22 June 2011 3 Comments

Team massage and cool down was followed by lots more wrestling and technique. Laughing, smiling and playing - wrestling looked fun again.

Part of my research in Mongolia is trying to understand what it is about wrestling that has kept the attraction of Mongolians for centuries. There are possible explanations in their landscape and lifestyle, and certainly their physical hardiness seems to play a role (though I’ve only been in and around UB…). However, one of the reasons (or is it result) I’ve seen is that Mongolians genuinely seem to enjoy participating in wrestling. That is, they love to wrestle.

Wrestling is different than to talking about wrestling, writing about wrestling, or attending wrestling matches. Mongolians of all ages, sizes, and sexes in the same room sharing techniques and keeping the mood light. Look around this video and you’ll see a cross-section of the city: men, women and older wrestlers all sharing mat space. This video is only a snippet of the 45 minutes I filmed after a very tough 90 minute freestyle practice (I gassed. Though we are at 5k feet…). Yet here they are, playing games and showing techniques. No cursing … or jumping ropes … or stationary bikes … or treadmills. For a moment it felt like Wrestling Utopia.

One of the riddles I’m working to solve is the diminishing participation of Americans in folkstyle wrestling. How can we boast 300k youth wrestlers, yet fewer than 2k wrestle past their 30th birthday? Are the rules of American wrestling not conducive to long-term participation? Is that hurting the sport?

I don’t have the answers and I’m hesitant to share my theories before I test them against my upcoming experiences in Mongolia. Enjoy the clip and dream about how we can get our wrestling rooms to start looking a little more like Ulan Bator’s.



  • Thomas said:

    wrestling utopia, that sounds about right! you’re living the dream, man, living the dream.

  • Bill Thomas said:

    As a lifelong wrestler and coach, I think that the rules of American folkstyle wrestling create a very physically punishing experience. I’ve been practicing Brazilian Jiu-Jitsu for the past few years, and at 43 I feel like I can ‘play’ BJJ and still feel good. But after a hard wrestling match my body is shot.

  • Susan Fox said:

    A Mongol Facebook friend posted the link to your Kickstarter page on his page, which is how I found out about what you are doing. I’ve been to Mongolia five times, going back again August 2. Obviously, I like Mongolia. A lot.

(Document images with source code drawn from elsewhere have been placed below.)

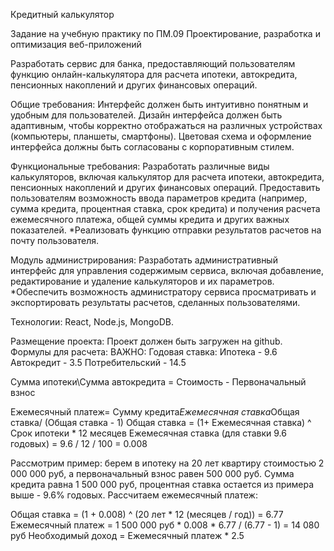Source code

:  Кредитный калькулятор

Задание на учебную практику
по ПМ.09 Проектирование, разработка и оптимизация веб-приложений

Разработать сервис для банка, предоставляющий пользователям функцию онлайн-калькулятора для расчета ипотеки, автокредита, пенсионных накоплений и других финансовых операций.

Общие требования:
Интерфейс должен быть интуитивно понятным и удобным для пользователей.
Дизайн интерфейса должен быть адаптивным, чтобы корректно отображаться на различных устройствах (компьютеры, планшеты, смартфоны).
Цветовая схема и оформление интерфейса должны быть согласованы с корпоративным стилем.

Функциональные требования:
Разработать различные виды калькуляторов, включая калькулятор для расчета ипотеки, автокредита, пенсионных накоплений и других финансовых операций.
Предоставить пользователям возможность ввода параметров кредита (например, сумма кредита, процентная ставка, срок кредита) и получения расчета ежемесячного платежа, общей суммы кредита и других важных показателей.
*Реализовать функцию отправки результатов расчетов на почту пользователя.

Модуль администрирования:
Разработать административный интерфейс для управления содержимым сервиса, включая добавление, редактирование и удаление калькуляторов и их параметров.
*Обеспечить возможность администратору сервиса просматривать и экспортировать результаты расчетов, сделанных пользователями.

Технологии:
React, Node.js, MongoDB.

Размещение проекта:
Проект должен быть загружен на github.
Формулы для расчета:
ВАЖНО: Годовая ставка:
Ипотека - 9.6
Автокредит - 3.5
Потребительский - 14.5

Сумма ипотеки\Сумма автокредита = Стоимость - Первоначальный взнос


Ежемесячный платеж= Сумму кредита*Ежемесячная ставка*Общая ставка/ (Общая ставка - 1)
Общая ставка = (1+ Ежемесячная ставка) ^ Срок ипотеки * 12 месяцев
Ежемесячная ставка (для ставки 9.6 годовых) = 9.6 / 12 / 100 = 0.008


Рассмотрим пример: берем в ипотеку на 20 лет квартиру стоимостью 2 000 000 руб, а первоначальный взнос равен 500 000 руб. Сумма кредита равна 1 500 000 руб, процентная ставка остается из примера выше - 9.6% годовых. Рассчитаем ежемесячный платеж:


Общая ставка = (1 + 0.008) ^ (20 лет * 12 (месяцев / год)) = 6.77
Ежемесячный платеж = 1 500 000 руб * 0.008 * 6.77 / (6.77 - 1) = 14 080 руб
Необходимый доход = Ежемесячный платеж * 2.5

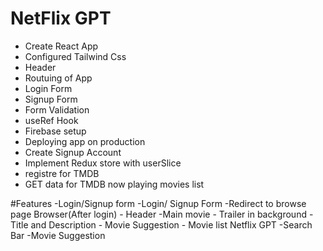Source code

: # NetFlix GPT

- Create React App
- Configured Tailwind Css
- Header
- Routuing of App
- Login Form
- Signup Form
- Form Validation
- useRef Hook
- Firebase setup
- Deploying app on production
- Create Signup Account 
- Implement Redux store with userSlice
- registre for TMDB
- GET data for TMDB now playing movies list

#Features 
-Login/Signup form
    -Login/ Signup Form 
    -Redirect to browse page 
Browser(After login)
    - Header 
    -Main movie
        - Trailer in background 
        - Title and Description
        - Movie Suggestion
            - Movie list 
Netflix GPT
    -Search Bar
    -Movie Suggestion 


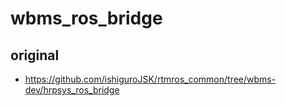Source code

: # wbms_ros_bridge
## original
- https://github.com/ishiguroJSK/rtmros_common/tree/wbms-dev/hrpsys_ros_bridge

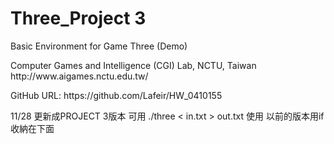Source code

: # Three_Project 3
Basic Environment for Game Three (Demo)<br>
<p>
Computer Games and Intelligence (CGI) Lab, NCTU, Taiwan<br>
http://www.aigames.nctu.edu.tw/<br>
<p>
<p>
GitHub URL:
https://github.com/Lafeir/HW_0410155
<p>
  
<p>
  11/28
  更新成PROJECT 3版本
  可用 ./three < in.txt > out.txt 使用
  以前的版本用if收納在下面
<p>
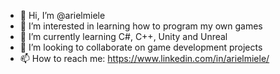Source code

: - 👋 Hi, I’m @arielmiele
- 👀 I’m interested in learning how to program my own games
- 🌱 I’m currently learning C#, C++, Unity and Unreal
- 💞️ I’m looking to collaborate on game development projects
- 📫 How to reach me: https://www.linkedin.com/in/arielmiele/

<!---
arielmiele/arielmiele is a ✨ special ✨ repository because its `README.md` (this file) appears on your GitHub profile.
You can click the Preview link to take a look at your changes.
--->
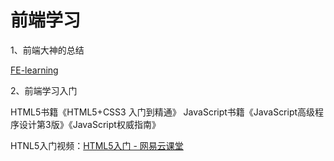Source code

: # 前端学习

1、前端大神的总结

<a href="https://github.com/qiu-deqing/FE-learning#fe-learning" target="_blank">FE-learning</a>

2、前端学习入门

HTML5书籍《HTML5+CSS3 入门到精通》
JavaScript书籍《JavaScript高级程序设计第3版》《JavaScript权威指南》

HTNL5入门视频：<a href="http://study.163.com/course/introduction/171001.htm#/courseDetail" target="_blank">HTML5入门 - 网易云课堂</a>
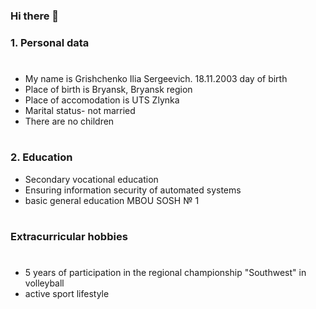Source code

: ### Hi there 👋

### 1. Personal data 
#
 - My name is Grishchenko Ilia Sergeevich. 18.11.2003 day of birth
 - Place of birth is Bryansk, Bryansk region
 - Place of accomodation is UTS Zlynka
 - Marital status- not married
 - There are no children
#
### 2. Education

 - Secondary vocational education
 - Ensuring information security of automated systems
 - basic general education MBOU SOSH № 1
#
### Extracurricular hobbies
#
 - 5 years of participation in the regional championship "Southwest" in volleyball
 - active sport lifestyle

    I’ve traveled quite a bit in the countryside and have also been at both the national Naadam and a couple of local naadams, so have seen the wrestling, which I think is a kick. I also watch it on tv when I’m in UB at the hotel.

    And I’ve seen the kids wrestling outside the gers, too.

    My thought about one reason why it’s popular today is that in a country that is still mostly very poor (in terms of annual income), it requires no equipment, just some basic knowledge of the moves, which the kids pick up from the adults pretty early on, from what I’ve seen.